◆ Task directions
In the records below, find every line with the word "제어이전" and copy it.

----- Dataset entries

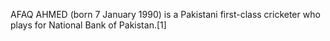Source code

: AFAQ AHMED (born 7 January 1990) is a Pakistani first-class cricketer who plays for National Bank of Pakistan.[1]

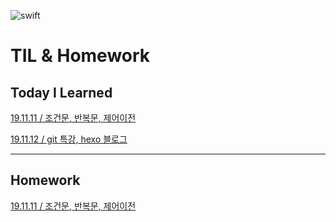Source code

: ![swift](https://swift.org/assets/images/swift.svg)  


# TIL & Homework  


## Today I Learned

[19.11.11 / 조건문, 반복문, 제어이전](https://jeonsangmin.github.io/2019/11/19-11-11/)

[19.11.12 / git 특강, hexo 블로그](https://jeonsangmin.github.io/2019/11/2019-11-12/)

---

## Homework

[19.11.11 / 조건문, 반복문, 제어이전](https://github.com/JeonSangMin/TIL-Homework/blob/master/19.11.11/Homework_11.11.playground/Contents.swift)

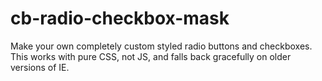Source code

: cb-radio-checkbox-mask
======================

Make your own completely custom styled radio buttons and checkboxes. This works with pure CSS, not JS, and falls back gracefully on older versions of IE.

----------

◆ Task solution
[19.11.11 / 조건문, 반복문, 제어이전](https://jeonsangmin.github.io/2019/11/19-11-11/)
[19.11.11 / 조건문, 반복문, 제어이전](https://github.com/JeonSangMin/TIL-Homework/blob/master/19.11.11/Homework_11.11.playground/Contents.swift)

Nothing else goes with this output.